**Task details:**
Search the data for "neuen". Return each matching line.

**Listed entries:**
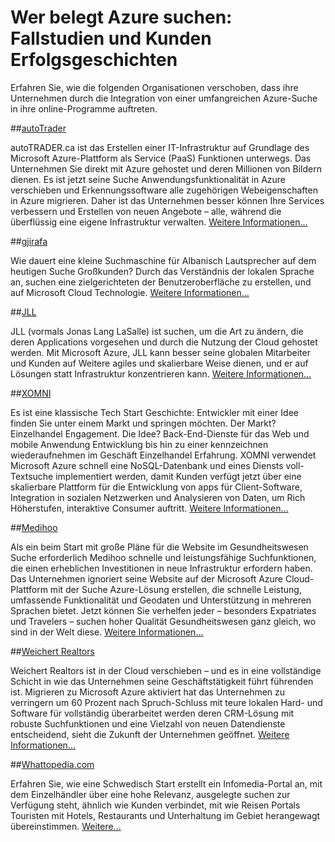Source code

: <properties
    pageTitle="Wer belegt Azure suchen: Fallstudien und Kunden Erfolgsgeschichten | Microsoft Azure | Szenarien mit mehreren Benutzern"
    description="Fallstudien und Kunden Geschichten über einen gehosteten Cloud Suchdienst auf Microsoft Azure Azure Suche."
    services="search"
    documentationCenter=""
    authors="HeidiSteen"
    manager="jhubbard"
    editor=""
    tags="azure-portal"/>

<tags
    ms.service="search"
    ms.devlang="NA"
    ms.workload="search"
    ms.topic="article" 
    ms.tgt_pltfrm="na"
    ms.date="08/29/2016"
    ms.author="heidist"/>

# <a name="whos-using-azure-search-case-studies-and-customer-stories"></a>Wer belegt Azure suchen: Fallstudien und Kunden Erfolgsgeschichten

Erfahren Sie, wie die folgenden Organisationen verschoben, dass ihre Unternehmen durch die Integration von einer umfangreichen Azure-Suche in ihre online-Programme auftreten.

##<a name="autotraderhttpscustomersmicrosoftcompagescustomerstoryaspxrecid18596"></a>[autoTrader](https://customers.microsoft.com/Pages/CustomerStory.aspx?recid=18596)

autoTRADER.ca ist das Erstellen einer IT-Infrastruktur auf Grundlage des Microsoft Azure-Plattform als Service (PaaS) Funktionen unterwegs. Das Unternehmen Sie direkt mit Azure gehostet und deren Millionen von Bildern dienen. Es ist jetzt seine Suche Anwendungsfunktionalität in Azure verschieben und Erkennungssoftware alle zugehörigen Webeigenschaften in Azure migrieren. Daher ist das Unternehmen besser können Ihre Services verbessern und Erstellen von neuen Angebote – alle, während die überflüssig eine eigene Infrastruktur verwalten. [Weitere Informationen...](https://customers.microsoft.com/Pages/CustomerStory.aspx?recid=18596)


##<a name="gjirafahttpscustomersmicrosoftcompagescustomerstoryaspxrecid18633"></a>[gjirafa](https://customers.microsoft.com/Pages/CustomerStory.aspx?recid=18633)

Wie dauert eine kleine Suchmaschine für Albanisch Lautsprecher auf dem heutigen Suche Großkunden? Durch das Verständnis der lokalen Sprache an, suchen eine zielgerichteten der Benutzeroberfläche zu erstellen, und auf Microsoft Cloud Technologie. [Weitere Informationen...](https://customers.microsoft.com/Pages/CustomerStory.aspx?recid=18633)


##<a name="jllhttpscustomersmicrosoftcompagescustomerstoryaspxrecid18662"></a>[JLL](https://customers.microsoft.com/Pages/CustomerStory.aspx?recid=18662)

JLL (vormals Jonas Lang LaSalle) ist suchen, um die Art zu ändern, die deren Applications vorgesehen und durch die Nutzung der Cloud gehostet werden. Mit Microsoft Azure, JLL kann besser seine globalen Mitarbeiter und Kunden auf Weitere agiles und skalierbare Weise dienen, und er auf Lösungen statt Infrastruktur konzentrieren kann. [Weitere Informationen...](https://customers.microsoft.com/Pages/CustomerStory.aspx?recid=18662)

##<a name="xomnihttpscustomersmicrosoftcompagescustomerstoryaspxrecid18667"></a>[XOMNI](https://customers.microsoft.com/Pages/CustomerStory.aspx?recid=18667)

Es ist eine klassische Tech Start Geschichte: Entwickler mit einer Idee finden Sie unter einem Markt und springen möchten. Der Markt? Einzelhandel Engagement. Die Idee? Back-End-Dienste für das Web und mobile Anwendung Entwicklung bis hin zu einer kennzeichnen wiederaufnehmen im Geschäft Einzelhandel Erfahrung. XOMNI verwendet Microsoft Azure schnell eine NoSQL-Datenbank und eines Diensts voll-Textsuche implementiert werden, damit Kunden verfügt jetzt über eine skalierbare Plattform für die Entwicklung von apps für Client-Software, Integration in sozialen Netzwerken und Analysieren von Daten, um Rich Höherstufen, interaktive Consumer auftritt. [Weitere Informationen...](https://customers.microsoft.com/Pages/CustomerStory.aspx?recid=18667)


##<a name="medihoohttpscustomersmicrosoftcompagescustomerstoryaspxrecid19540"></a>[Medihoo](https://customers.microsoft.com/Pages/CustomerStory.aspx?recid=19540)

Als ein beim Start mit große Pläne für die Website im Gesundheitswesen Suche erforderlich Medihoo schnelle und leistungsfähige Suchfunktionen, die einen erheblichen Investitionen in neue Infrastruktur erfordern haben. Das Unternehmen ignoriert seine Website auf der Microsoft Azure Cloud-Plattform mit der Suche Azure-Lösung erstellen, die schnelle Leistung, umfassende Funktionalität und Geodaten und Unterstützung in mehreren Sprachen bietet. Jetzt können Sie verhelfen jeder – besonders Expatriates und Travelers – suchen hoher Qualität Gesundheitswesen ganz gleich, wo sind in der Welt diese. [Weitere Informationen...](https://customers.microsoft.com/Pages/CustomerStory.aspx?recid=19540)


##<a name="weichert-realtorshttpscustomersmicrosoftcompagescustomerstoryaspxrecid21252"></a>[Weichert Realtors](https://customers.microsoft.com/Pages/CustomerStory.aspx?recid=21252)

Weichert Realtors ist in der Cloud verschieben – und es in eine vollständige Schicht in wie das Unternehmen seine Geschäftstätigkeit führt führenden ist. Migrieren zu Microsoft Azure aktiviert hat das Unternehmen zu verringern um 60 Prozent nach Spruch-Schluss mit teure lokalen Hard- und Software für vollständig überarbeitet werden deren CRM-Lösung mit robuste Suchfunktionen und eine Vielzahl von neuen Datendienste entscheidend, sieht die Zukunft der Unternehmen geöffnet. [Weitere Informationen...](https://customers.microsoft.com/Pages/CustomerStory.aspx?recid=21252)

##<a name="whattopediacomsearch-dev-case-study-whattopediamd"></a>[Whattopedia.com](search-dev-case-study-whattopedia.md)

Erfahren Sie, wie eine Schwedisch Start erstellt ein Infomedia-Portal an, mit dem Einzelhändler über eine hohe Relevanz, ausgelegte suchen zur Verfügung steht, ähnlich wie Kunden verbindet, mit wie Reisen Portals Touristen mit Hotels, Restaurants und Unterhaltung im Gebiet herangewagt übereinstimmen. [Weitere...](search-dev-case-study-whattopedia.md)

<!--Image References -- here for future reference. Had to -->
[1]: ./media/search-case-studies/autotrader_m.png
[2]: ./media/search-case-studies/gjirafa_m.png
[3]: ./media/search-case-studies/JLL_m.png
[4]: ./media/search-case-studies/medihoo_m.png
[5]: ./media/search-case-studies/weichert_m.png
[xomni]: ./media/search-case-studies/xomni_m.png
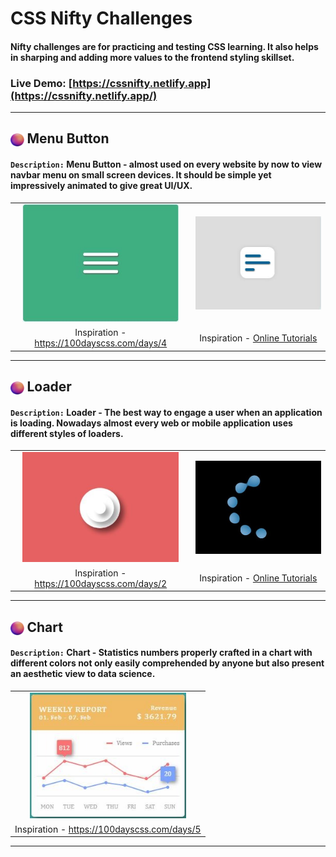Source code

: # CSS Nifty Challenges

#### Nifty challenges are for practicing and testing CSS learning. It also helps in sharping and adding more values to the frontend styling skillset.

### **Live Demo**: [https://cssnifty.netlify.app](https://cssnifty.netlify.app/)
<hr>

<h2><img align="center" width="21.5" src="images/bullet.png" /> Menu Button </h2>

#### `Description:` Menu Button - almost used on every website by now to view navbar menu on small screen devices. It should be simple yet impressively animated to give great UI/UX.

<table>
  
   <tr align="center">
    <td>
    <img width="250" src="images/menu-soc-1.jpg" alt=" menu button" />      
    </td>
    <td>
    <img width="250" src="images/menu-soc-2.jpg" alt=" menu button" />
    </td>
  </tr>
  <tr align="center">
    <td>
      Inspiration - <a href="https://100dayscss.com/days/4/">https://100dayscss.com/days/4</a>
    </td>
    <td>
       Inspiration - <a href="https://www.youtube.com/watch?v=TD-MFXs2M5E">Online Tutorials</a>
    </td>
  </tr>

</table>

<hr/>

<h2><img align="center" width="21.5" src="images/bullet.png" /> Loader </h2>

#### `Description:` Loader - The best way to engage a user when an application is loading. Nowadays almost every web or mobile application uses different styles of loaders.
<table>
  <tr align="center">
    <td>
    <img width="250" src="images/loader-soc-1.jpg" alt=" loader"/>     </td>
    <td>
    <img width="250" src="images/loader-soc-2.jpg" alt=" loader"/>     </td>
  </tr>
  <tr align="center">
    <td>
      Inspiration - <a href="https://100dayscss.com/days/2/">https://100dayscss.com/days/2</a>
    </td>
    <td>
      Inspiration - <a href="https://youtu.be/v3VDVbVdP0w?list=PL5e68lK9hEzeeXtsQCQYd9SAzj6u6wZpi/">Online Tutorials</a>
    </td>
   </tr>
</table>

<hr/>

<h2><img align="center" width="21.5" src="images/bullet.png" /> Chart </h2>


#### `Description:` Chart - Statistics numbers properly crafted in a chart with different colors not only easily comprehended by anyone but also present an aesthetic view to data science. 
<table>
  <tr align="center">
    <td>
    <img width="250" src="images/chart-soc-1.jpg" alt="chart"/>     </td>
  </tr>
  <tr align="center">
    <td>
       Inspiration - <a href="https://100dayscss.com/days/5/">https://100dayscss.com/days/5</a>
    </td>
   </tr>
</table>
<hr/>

**Answer space:**
autoTRADER.ca ist das Erstellen einer IT-Infrastruktur auf Grundlage des Microsoft Azure-Plattform als Service (PaaS) Funktionen unterwegs. Das Unternehmen Sie direkt mit Azure gehostet und deren Millionen von Bildern dienen. Es ist jetzt seine Suche Anwendungsfunktionalität in Azure verschieben und Erkennungssoftware alle zugehörigen Webeigenschaften in Azure migrieren. Daher ist das Unternehmen besser können Ihre Services verbessern und Erstellen von neuen Angebote – alle, während die überflüssig eine eigene Infrastruktur verwalten. [Weitere Informationen...](https://customers.microsoft.com/Pages/CustomerStory.aspx?recid=18596)
Weichert Realtors ist in der Cloud verschieben – und es in eine vollständige Schicht in wie das Unternehmen seine Geschäftstätigkeit führt führenden ist. Migrieren zu Microsoft Azure aktiviert hat das Unternehmen zu verringern um 60 Prozent nach Spruch-Schluss mit teure lokalen Hard- und Software für vollständig überarbeitet werden deren CRM-Lösung mit robuste Suchfunktionen und eine Vielzahl von neuen Datendienste entscheidend, sieht die Zukunft der Unternehmen geöffnet. [Weitere Informationen...](https://customers.microsoft.com/Pages/CustomerStory.aspx?recid=21252)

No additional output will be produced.